**THE DATA**

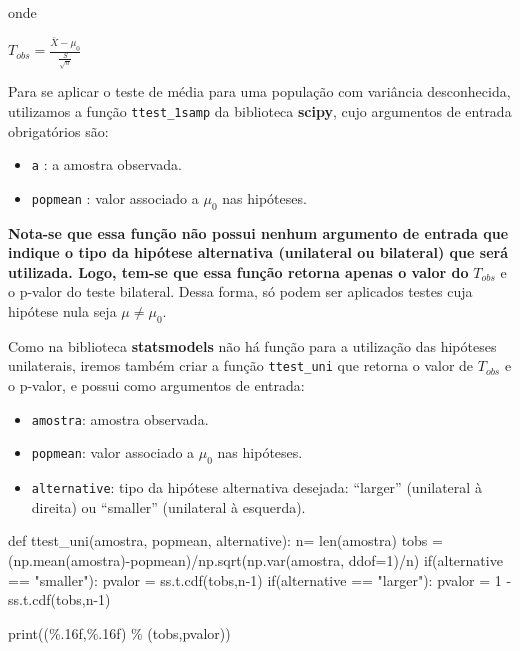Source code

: \documentclass[
  letterpaper,
  DIV=11,
  numbers=noendperiod]{scrreprt}
\newenvironment{Shaded}{\begin{snugshade}}{\end{snugshade}}
\newcommand{\BuiltInTok}[1]{\textcolor[rgb]{0.00,0.23,0.31}{#1}}
\newcommand{\ControlFlowTok}[1]{\textcolor[rgb]{0.00,0.23,0.31}{#1}}
\newcommand{\DecValTok}[1]{\textcolor[rgb]{0.68,0.00,0.00}{#1}}
\newcommand{\KeywordTok}[1]{\textcolor[rgb]{0.00,0.23,0.31}{#1}}
\newcommand{\NormalTok}[1]{\textcolor[rgb]{0.00,0.23,0.31}{#1}}
\newcommand{\OperatorTok}[1]{\textcolor[rgb]{0.37,0.37,0.37}{#1}}
\newcommand{\SpecialCharTok}[1]{\textcolor[rgb]{0.37,0.37,0.37}{#1}}
\newcommand{\StringTok}[1]{\textcolor[rgb]{0.13,0.47,0.30}{#1}}
\providecommand{\tightlist}{%
  \setlength{\itemsep}{0pt}\setlength{\parskip}{0pt}}\usepackage{longtable,booktabs,array}
\begin{document}
onde

\(T_{obs} = \frac{\bar{X}-\mu_{0}}{\frac{S}{\sqrt{n}}}\)

Para se aplicar o teste de média para uma população com variância
desconhecida, utilizamos a função \texttt{ttest\_1samp} da biblioteca
\textbf{scipy}, cujo argumentos de entrada obrigatórios são:

\begin{itemize}
\tightlist
\item
  \texttt{a} : a amostra observada.
\item
  \texttt{popmean} : valor associado a \(\mu_{0}\) nas hipóteses.
\end{itemize}

\textbf{Nota-se que essa função não possui nenhum argumento de entrada
que indique o tipo da hipótese alternativa (unilateral ou bilateral) que
será utilizada. Logo, tem-se que essa função retorna apenas o valor do}
\(T_{obs}\) e o p-valor do teste bilateral. Dessa forma, só podem ser
aplicados testes cuja hipótese nula seja \(\mu \neq \mu_{0}\).

Como na biblioteca \textbf{statsmodels} não há função para a utilização
das hipóteses unilaterais, iremos também criar a função
\texttt{ttest\_uni} que retorna o valor de \(T_{obs}\) e o p-valor, e
possui como argumentos de entrada:

\begin{itemize}
\tightlist
\item
  \texttt{amostra}: amostra observada.
\item
  \texttt{popmean}: valor associado a \(\mu_{0}\) nas hipóteses.
\item
  \texttt{alternative}: tipo da hipótese alternativa desejada:
  ``larger'' (unilateral à direita) ou ``smaller'' (unilateral à
  esquerda).
\end{itemize}

\begin{Shaded}
\begin{Highlighting}[]
\KeywordTok{def}\NormalTok{ ttest\_uni(amostra, popmean, alternative):}
\NormalTok{    n}\OperatorTok{=} \BuiltInTok{len}\NormalTok{(amostra)}
\NormalTok{    tobs }\OperatorTok{=}\NormalTok{ (np.mean(amostra)}\OperatorTok{{-}}\NormalTok{popmean)}\OperatorTok{/}\NormalTok{np.sqrt(np.var(amostra, ddof}\OperatorTok{=}\DecValTok{1}\NormalTok{)}\OperatorTok{/}\NormalTok{n)}
    \ControlFlowTok{if}\NormalTok{(alternative }\OperatorTok{==} \StringTok{"smaller"}\NormalTok{):}
\NormalTok{        pvalor }\OperatorTok{=}\NormalTok{ ss.t.cdf(tobs,n}\OperatorTok{{-}}\DecValTok{1}\NormalTok{)}
    \ControlFlowTok{if}\NormalTok{(alternative }\OperatorTok{==} \StringTok{"larger"}\NormalTok{):}
\NormalTok{        pvalor }\OperatorTok{=} \DecValTok{1} \OperatorTok{{-}}\NormalTok{ ss.t.cdf(tobs,n}\OperatorTok{{-}}\DecValTok{1}\NormalTok{)}
    
    \BuiltInTok{print}\NormalTok{(}\StringTok{\textquotesingle{}(}\SpecialCharTok{\%.16f}\StringTok{,}\SpecialCharTok{\%.16f}\StringTok{)\textquotesingle{}} \OperatorTok{\%}\NormalTok{ (tobs,pvalor))}
\end{Highlighting}
\end{Shaded}
\end{document}
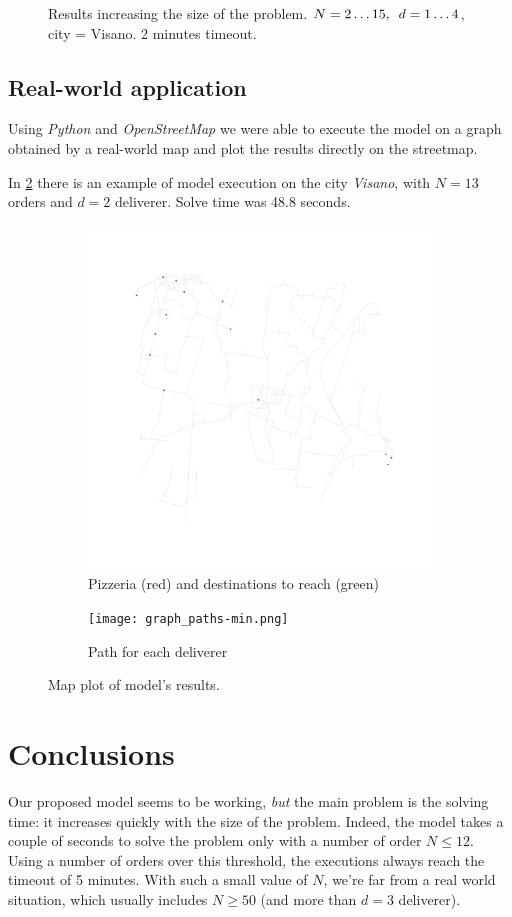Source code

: \documentclass[10pt]{article}
\begin{document}
\begin{figure}
		\caption{Results increasing the size of the problem.
			$N = 2\dots15,\hspace{.5em} d=1\dots4$, city = Visano. 
			2 minutes timeout.}
        \label{fig:increasing-problem}
	\end{figure}

	\subsection{Real-world application}

	Using \textit{Python} and \textit{OpenStreetMap} we were able to execute the model
	on a graph obtained by a real-world map and plot the results directly on the streetmap.
	
	In \cref{fig:maps} there is an example of model execution on the city \textit{Visano}, 
	with $N = 13$ orders and $d = 2$ deliverer. Solve time was 48.8 seconds.

	\begin{figure}
		\begin{subfigure}[t]{1\textwidth}
			\centering
			\includegraphics[width=.6\textwidth]{graph.png}
			\caption{Pizzeria (red) and destinations to reach (green)}

		\end{subfigure}
			\begin{subfigure}[t]{1\textwidth}
				\centering
				\texttt{[image: graph\_paths-min.png]}
			\caption{Path for each deliverer}
		\end{subfigure}

		\caption{Map plot of model's results.}
        \label{fig:maps}
	\end{figure}



	\section{Conclusions} 
	\label{sec:conclusions}
	Our proposed model seems to be working, \textit{but} the main problem is the solving time: 
	it increases quickly 
	with the size of the problem. Indeed, the model takes a couple of seconds to solve the problem
	only with a number of order $N \le 12$. Using a number of orders over this threshold, 
	the executions always reach the timeout of 5 minutes. With such a small value of $N$,
	we're far from a real world situation, which usually includes $N \ge 50$ (and more
	than $d = 3$ deliverer).
\end{document}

**GOAL OF THE EXERCISE**
Pictures aside, retype the entries above exactly as they are.

**RESULT OF THIS TASK**
Source code

: \documentclass[
  letterpaper,
  DIV=11,
  numbers=noendperiod]{scrreprt}
\newenvironment{Shaded}{\begin{snugshade}}{\end{snugshade}}
\newcommand{\BuiltInTok}[1]{\textcolor[rgb]{0.00,0.23,0.31}{#1}}
\newcommand{\ControlFlowTok}[1]{\textcolor[rgb]{0.00,0.23,0.31}{#1}}
\newcommand{\DecValTok}[1]{\textcolor[rgb]{0.68,0.00,0.00}{#1}}
\newcommand{\KeywordTok}[1]{\textcolor[rgb]{0.00,0.23,0.31}{#1}}
\newcommand{\NormalTok}[1]{\textcolor[rgb]{0.00,0.23,0.31}{#1}}
\newcommand{\OperatorTok}[1]{\textcolor[rgb]{0.37,0.37,0.37}{#1}}
\newcommand{\SpecialCharTok}[1]{\textcolor[rgb]{0.37,0.37,0.37}{#1}}
\newcommand{\StringTok}[1]{\textcolor[rgb]{0.13,0.47,0.30}{#1}}
\providecommand{\tightlist}{%
  \setlength{\itemsep}{0pt}\setlength{\parskip}{0pt}}\usepackage{longtable,booktabs,array}
\begin{document}
onde

\(T_{obs} = \frac{\bar{X}-\mu_{0}}{\frac{S}{\sqrt{n}}}\)

Para se aplicar o teste de média para uma população com variância
desconhecida, utilizamos a função \texttt{ttest\_1samp} da biblioteca
\textbf{scipy}, cujo argumentos de entrada obrigatórios são:

\begin{itemize}
\tightlist
\item
  \texttt{a} : a amostra observada.
\item
  \texttt{popmean} : valor associado a \(\mu_{0}\) nas hipóteses.
\end{itemize}

\textbf{Nota-se que essa função não possui nenhum argumento de entrada
que indique o tipo da hipótese alternativa (unilateral ou bilateral) que
será utilizada. Logo, tem-se que essa função retorna apenas o valor do}
\(T_{obs}\) e o p-valor do teste bilateral. Dessa forma, só podem ser
aplicados testes cuja hipótese nula seja \(\mu \neq \mu_{0}\).

Como na biblioteca \textbf{statsmodels} não há função para a utilização
das hipóteses unilaterais, iremos também criar a função
\texttt{ttest\_uni} que retorna o valor de \(T_{obs}\) e o p-valor, e
possui como argumentos de entrada:

\begin{itemize}
\tightlist
\item
  \texttt{amostra}: amostra observada.
\item
  \texttt{popmean}: valor associado a \(\mu_{0}\) nas hipóteses.
\item
  \texttt{alternative}: tipo da hipótese alternativa desejada:
  ``larger'' (unilateral à direita) ou ``smaller'' (unilateral à
  esquerda).
\end{itemize}

\begin{Shaded}
\begin{Highlighting}[]
\KeywordTok{def}\NormalTok{ ttest\_uni(amostra, popmean, alternative):}
\NormalTok{    n}\OperatorTok{=} \BuiltInTok{len}\NormalTok{(amostra)}
\NormalTok{    tobs }\OperatorTok{=}\NormalTok{ (np.mean(amostra)}\OperatorTok{{-}}\NormalTok{popmean)}\OperatorTok{/}\NormalTok{np.sqrt(np.var(amostra, ddof}\OperatorTok{=}\DecValTok{1}\NormalTok{)}\OperatorTok{/}\NormalTok{n)}
    \ControlFlowTok{if}\NormalTok{(alternative }\OperatorTok{==} \StringTok{"smaller"}\NormalTok{):}
\NormalTok{        pvalor }\OperatorTok{=}\NormalTok{ ss.t.cdf(tobs,n}\OperatorTok{{-}}\DecValTok{1}\NormalTok{)}
    \ControlFlowTok{if}\NormalTok{(alternative }\OperatorTok{==} \StringTok{"larger"}\NormalTok{):}
\NormalTok{        pvalor }\OperatorTok{=} \DecValTok{1} \OperatorTok{{-}}\NormalTok{ ss.t.cdf(tobs,n}\OperatorTok{{-}}\DecValTok{1}\NormalTok{)}
    
    \BuiltInTok{print}\NormalTok{(}\StringTok{\textquotesingle{}(}\SpecialCharTok{\%.16f}\StringTok{,}\SpecialCharTok{\%.16f}\StringTok{)\textquotesingle{}} \OperatorTok{\%}\NormalTok{ (tobs,pvalor))}
\end{Highlighting}
\end{Shaded}
\end{document}
Source code

: \documentclass[10pt]{article}
\begin{document}
\begin{figure}
		\caption{Results increasing the size of the problem.
			$N = 2\dots15,\hspace{.5em} d=1\dots4$, city = Visano. 
			2 minutes timeout.}
        \label{fig:increasing-problem}
	\end{figure}

	\subsection{Real-world application}

	Using \textit{Python} and \textit{OpenStreetMap} we were able to execute the model
	on a graph obtained by a real-world map and plot the results directly on the streetmap.
	
	In \cref{fig:maps} there is an example of model execution on the city \textit{Visano}, 
	with $N = 13$ orders and $d = 2$ deliverer. Solve time was 48.8 seconds.

	\begin{figure}
		\begin{subfigure}[t]{1\textwidth}
			\centering
			\includegraphics[width=.6\textwidth]{graph.png}
			\caption{Pizzeria (red) and destinations to reach (green)}

		\end{subfigure}
			\begin{subfigure}[t]{1\textwidth}
				\centering
				\texttt{[image: graph\_paths-min.png]}
			\caption{Path for each deliverer}
		\end{subfigure}

		\caption{Map plot of model's results.}
        \label{fig:maps}
	\end{figure}



	\section{Conclusions} 
	\label{sec:conclusions}
	Our proposed model seems to be working, \textit{but} the main problem is the solving time: 
	it increases quickly 
	with the size of the problem. Indeed, the model takes a couple of seconds to solve the problem
	only with a number of order $N \le 12$. Using a number of orders over this threshold, 
	the executions always reach the timeout of 5 minutes. With such a small value of $N$,
	we're far from a real world situation, which usually includes $N \ge 50$ (and more
	than $d = 3$ deliverer).
\end{document}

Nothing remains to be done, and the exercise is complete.